ゲームのシステムによって処理された「右目に何かが刺さって痛い」という情報ではなく、実際の痛覚に右目を鋭い何かが貫いた痛みが襲い、ゲルドアルドに悲鳴を上げさせる。予想外過ぎるダメージに悲鳴上げながらコマンドメニューから勢いよくのけ反りながら飛び上がり、背もたれにしていたレディパールの背中を勢い余って乗り越えたゲルドアルドは頭からベッドの反対側に落ちた。
「いぃぃぃぃぃぃっ!?……痛!?ささっ!何!?ささってる何が!?ログアウト!ログアウトボタンが刺さってる!?なんだ!ログアウトボタンか!……ログアウトボタン!!?」
ゲルドアルドはひっくり返りながら自分に起こったことを認識して処理しようとするが「ログアウトボタンが爆発で飛んできて目に刺さる」という意味不明な現実を改めて認識した彼の混乱は一切おさまらず加速するばかりだ。
爆発で吹き飛んで来たログアウトボタンをゲルドアルドは眼から引き抜いた。硬質なガラスのような目の破片が零れ落ち、血の代わりに蜂蜜が溢れ出る。
蜂蜜はゲルドアルドとレディパール濡らすが両者とも蜂蜜で汚れない存在だ。
そんなことよりもゲルドアルドは手に持った厚みが一切無いログアウトボタンに注意を向ける。目が割れそうに痛い。実際に割れているので当然だ。
ゲルドアルドの混乱を表すように左目が激しく明滅し、右目の割れ目から漏れた光は光線となり明滅しながらフラッシュの自室の天井を照らす。血の代わり溢れた蜂蜜が涙のように顔伝い床に滴り落ちていった。
突然異世界に転移するという不思議体験をしたゲルドアルドでも、まさかログアウトボタンが爆発して、目に刺さるとは想像も出来なかった。
指先で摘んでいたログアウトボタンはゲルドアルドの混乱が収まる前に光の粒子となって消えて行った。
監督ビル・コーラン
映画【アナコンダ・アイランド】
アナコンダとかタイトルに書きながら出てくるのはツノメクサリヘビ。
どうでもよいですがツノメクサリヘビで検索しても出てこないけどツノクサリヘビだと左右の眼の上にちょこんと角が生えた可愛い蛇が出てきます。毒蛇なので実際に見かけても近づいては行けません。
遺伝子操作された蛇が研究所から逃げだし、研究所のある島が大変なことになる映画です。モンスターパニック蛇にありがちな肉を食いちぎるタイプ。人を骨も残さず食べてくれます。
成長促進と癌の特効薬になる毒の生成量を強化されたのでめっちゃ殖えます。強化の副作用で狂暴です。そして数で攻め、そしてやがては人類を滅ぼせるボテンシャルを秘めている。
残念ながら巨大化展開は無しですが蛇の見た目が良い。そして話も楽しい。
やたらドロッとした島民の愛憎劇がありますが安心してください。
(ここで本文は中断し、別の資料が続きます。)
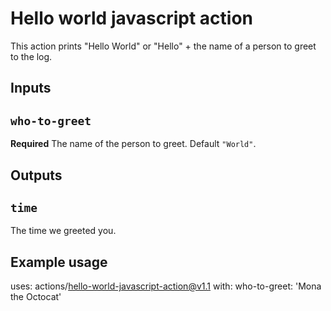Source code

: # Hello world javascript action

This action prints "Hello World" or "Hello" + the name of a person to greet to the log.

## Inputs
## `who-to-greet`
**Required** The name of the person to greet. Default `"World"`.

## Outputs
## `time`
The time we greeted you.
## Example usage
uses: actions/hello-world-javascript-action@v1.1
with:
  who-to-greet: 'Mona the Octocat'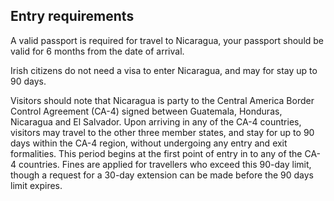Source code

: ## Entry requirements

A valid passport is required for travel to Nicaragua, your passport should be valid for 6 months from the date of arrival.

Irish citizens do not need a visa to enter Nicaragua, and may for stay up to 90 days.

Visitors should note that Nicaragua is party to the Central America Border Control Agreement (CA-4) signed between Guatemala, Honduras, Nicaragua and El Salvador. Upon arriving in any of the CA-4 countries, visitors may travel to the other three member states, and stay for up to 90 days within the CA-4 region, without undergoing any entry and exit formalities. This period begins at the first point of entry in to any of the CA-4 countries. Fines are applied for travellers who exceed this 90-day limit, though a request for a 30-day extension can be made before the 90 days limit expires.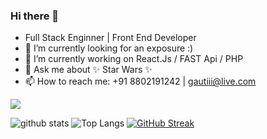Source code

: ### Hi there 👋

- Full Stack Enginner | Front End Developer
- 🌱 I’m currently looking for an exposure :)
- 🔭 I’m currently working on React.Js / FAST Api / PHP
- 💬 Ask me about ✨ Star Wars ✨
- 📫 How to reach me: +91 8802191242 | gautiii@live.com


![](https://komarev.com/ghpvc/?username=gautam-jha)

![github stats](https://github-readme-stats.vercel.app/api?username=gautam-jha&show_icons=true&count_private=true&theme=tokyonight&bg_color=ffffff00&hide_border=true)
![Top Langs](https://github-readme-stats.vercel.app/api/top-langs/?username=gautam-jha&layout=compact&theme=tokyonight&bg_color=ffffff00&hide_border=true)
[![GitHub Streak](http://github-readme-streak-stats.herokuapp.com?user=gautam-jha&theme=tokyonight&background=ffffff00)](https://git.io/streak-stats)


<!--
**gautam-jha/gautam-jha** is a ✨ _special_ ✨ repository because its `README.md` (this file) appears on your GitHub profile.

Here are some ideas to get you started:

- 🔭 I’m currently working on ...
- 🌱 I’m currently learning ...
- 👯 I’m looking to collaborate on ...
- 🤔 I’m looking for help with ...
- 💬 Ask me about ...
- 📫 How to reach me: ...
- 😄 Pronouns: ...
- ⚡ Fun fact: ...
-->

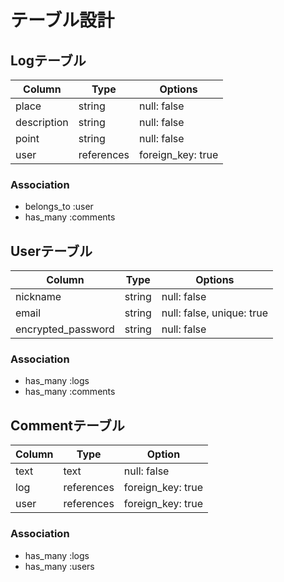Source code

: 
# テーブル設計

## Logテーブル

| Column      | Type       | Options           |
| ----------- | ---------- | ----------------- |
| place       | string     | null: false       |
| description | string     | null: false       |
| point       | string     | null: false       |
| user        | references | foreign_key: true |

### Association
- belongs_to :user
- has_many   :comments

## Userテーブル

| Column             | Type   | Options         |
| ------------------ | ------ | --------------- |
| nickname           | string | null: false     |
| email              | string | null: false, unique: true |
| encrypted_password | string | null: false     |

### Association
- has_many :logs
- has_many :comments

## Commentテーブル

| Column | Type       | Option            |
| ------ | ---------- | ----------------- |
| text   | text       | null: false       |
| log    | references | foreign_key: true |
| user   | references | foreign_key: true |

### Association
- has_many :logs
- has_many :users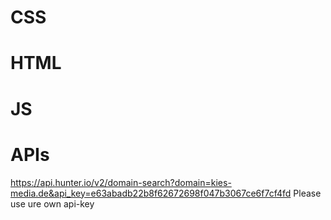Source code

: # CSS

# HTML

# JS


# APIs
https://api.hunter.io/v2/domain-search?domain=kies-media.de&api_key=e63abadb22b8f62672698f047b3067ce6f7cf4fd  Please use ure own api-key
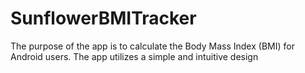 # SunflowerBMITracker
The purpose of the app is to calculate the Body Mass Index (BMI) for Android users. The app utilizes a simple and intuitive design
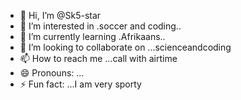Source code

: - 👋 Hi, I’m @Sk5-star
- 👀 I’m interested in .soccer and coding..
- 🌱 I’m currently learning .Afrikaans..
- 💞️ I’m looking to collaborate on ...scienceandcoding
- 📫 How to reach me ...call with airtime
- 😄 Pronouns: ...
- ⚡ Fun fact: ...I am very sporty

<!---
Sk5-star/Sk5-star is a ✨ special ✨ repository because its `README.md` (this file) appears on your GitHub profile.
You can click the Preview link to take a look at your changes.
--->
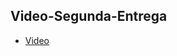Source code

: ## Video-Segunda-Entrega
- [Video](https://alumnosuady-my.sharepoint.com/:v:/g/personal/a20204314_alumnos_uady_mx/EfNISDuPALNOrFNaq577KFQBWK6HPpWYckkrfYlbxwfMAQ?nav=eyJyZWZlcnJhbEluZm8iOnsicmVmZXJyYWxBcHAiOiJPbmVEcml2ZUZvckJ1c2luZXNzIiwicmVmZXJyYWxBcHBQbGF0Zm9ybSI6IldlYiIsInJlZmVycmFsTW9kZSI6InZpZXciLCJyZWZlcnJhbFZpZXciOiJNeUZpbGVzTGlua0RpcmVjdCJ9fQ&e=uzmQVC)
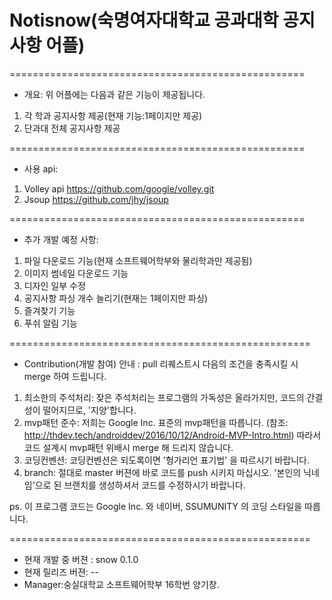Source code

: # Notisnow(숙명여자대학교 공과대학 공지사항 어플)


===================================================
* 개요: 위 어플에는 다음과 같은 기능이 제공됩니다.
1. 각 학과 공지사항 제공(현재 기능:1페이지만 제공)
2. 단과대 전체 공지사항 제공

===================================================
* 사용 api:
1. Volley api https://github.com/google/volley.git
2. Jsoup https://github.com/jhy/jsoup

===================================================
* 추가 개발 예정 사항:
1. 파일 다운로드 기능(현재 소프트웨어학부와 물리학과만 제공됨)
2. 이미지 썸네일 다운로드 기능
3. 디자인 일부 수정
4. 공지사항 파싱 개수 늘리기(현재는 1페이지만 파싱)
5. 즐겨찾기 기능
6. 푸쉬 알림 기능

====================================================
* Contribution(개발 참여) 안내
 : pull 리퀘스트시 다음의 조건을 충족시킬 시 merge 하여 드립니다.
 1. 최소한의 주석처리: 잦은 주석처리는 프로그램의 가독성은 올라가지만, 코드의 간결성이 떨어지므로, '지양'합니다.
 2. mvp패턴 준수: 저희는 Google Inc. 표준의 mvp패턴을 따릅니다. (참조: http://thdev.tech/androiddev/2016/10/12/Android-MVP-Intro.html)
    따라서 코드 설계시 mvp패턴 위배시 merge 해 드리지 않습니다.
 3. 코딩컨벤션: 코딩컨벤션은 되도록이면 '헝가리언 표기법' 을 따르시기 바랍니다. 
 4. branch: 절대로 master 버젼에 바로 코드를 push 시키지 마십시오. '본인의 닉네임'으로 된 브랜치를 생성하셔서 코드를 수정하시기 바랍니다.
 
 ps. 이 프로그램 코드는 Google Inc. 와 네이버, SSUMUNITY 의 코딩 스타일을 따릅니다. 
 
====================================================
* 현재 개발 중 버젼 : snow 0.1.0
* 현재 릴리즈 버젼: --
* Manager:숭실대학교 소프트웨어학부 16학번 양기창.

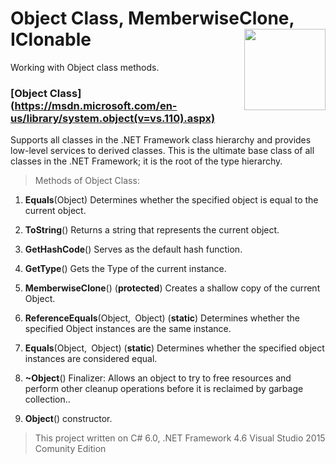 # Object Class, MemberwiseClone, IClonable  <img src="https://cloud.githubusercontent.com/assets/24522089/21962098/41a510c8-db36-11e6-95ef-eb392a0a1919.png" align="right" width="130px" height="130px" /> 

Working with Object class methods.

### [**Object Class**] (https://msdn.microsoft.com/en-us/library/system.object(v=vs.110).aspx) 

Supports all classes in the .NET Framework class hierarchy and provides low-level services to derived classes.
This is the ultimate base class of all classes in the .NET Framework; it is the root of the type hierarchy.

> Methods of Object Class:

1. **Equals**(Object) Determines whether the specified object is equal to the current object.

2. **ToString**() Returns a string that represents the current object.

3. **GetHashCode**() Serves as the default hash function.

4. **GetType**() Gets the Type of the current instance.

5. **MemberwiseClone**() (**protected**) Creates a shallow copy of the current Object.
 
6. **ReferenceEquals**(Object, Object) (**static**) Determines whether the specified Object instances are the same instance.

7. **Equals**(Object, Object) (**static**) Determines whether the specified object instances are considered equal.

8. **~Object**() Finalizer: Allows an object to try to free resources and perform other cleanup operations before it is reclaimed by garbage collection..

9. **Object**() constructor.






> This project written on C# 6.0, .NET Framework 4.6 Visual Studio 2015 Comunity Edition
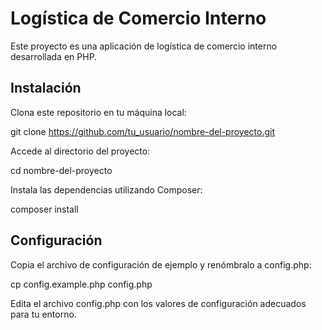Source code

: # Logística de Comercio Interno

Este proyecto es una aplicación de logística de comercio interno desarrollada en PHP.

## Instalación
Clona este repositorio en tu máquina local:

git clone https://github.com/tu_usuario/nombre-del-proyecto.git

Accede al directorio del proyecto:

cd nombre-del-proyecto

Instala las dependencias utilizando Composer:

composer install

## Configuración

Copia el archivo de configuración de ejemplo y renómbralo a config.php:

cp config.example.php config.php

Edita el archivo config.php con los valores de configuración adecuados para tu entorno.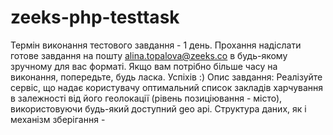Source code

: # zeeks-php-testtask

Термін виконання тестового завдання - 1 день. Прохання надіслати готове
завдання на пошту alina.topalova@zeeks.co в будь-якому зручному для вас
форматі. Якщо вам потрібно більше часу на виконання, попередьте, будь ласка. Успіхів :)
Опис завдання:
Реалізуйте сервіс, що надає користувачу оптимальний список закладів харчування в
залежності від його геолокації (рівень позиціювання - місто), використовуючи будь-який
доступний geo api. Структура даних, як і механізм зберігання -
ツノメクサリヘビが跡形もなく始末してくれます。事件の発端のユニバーサルバイオテック社も協力的です。めっちゃ遺伝子操作やってそうな会社ですね。
1番の見せ場は避難していた島民達が、やってきた研究所勢力と争いになり「こんなところに居られるか!俺達は逃げるぞ!!」というノリで一斉に避難所から飛びだして瞬く間の間に蛇に襲われて全滅するシーン。主人公達が止めるのも間に合わず本当にあっと言う間に島民が死に絶えます。
最高ですね。
ガラス張の温室で絶望的な籠城戦も良い感じです。
基本ありがちな展開ばかりですが逆に言うとやってほしいことはやってくれるのでモンスターパニック好きな人にオススメ。研究所勢力の証拠隠滅の毒ガス散布殲滅作戦の時間が迫る中、頭を捻ってツノメクサリヘビ殲滅と脱出作戦実行するクライマックスが楽しいです。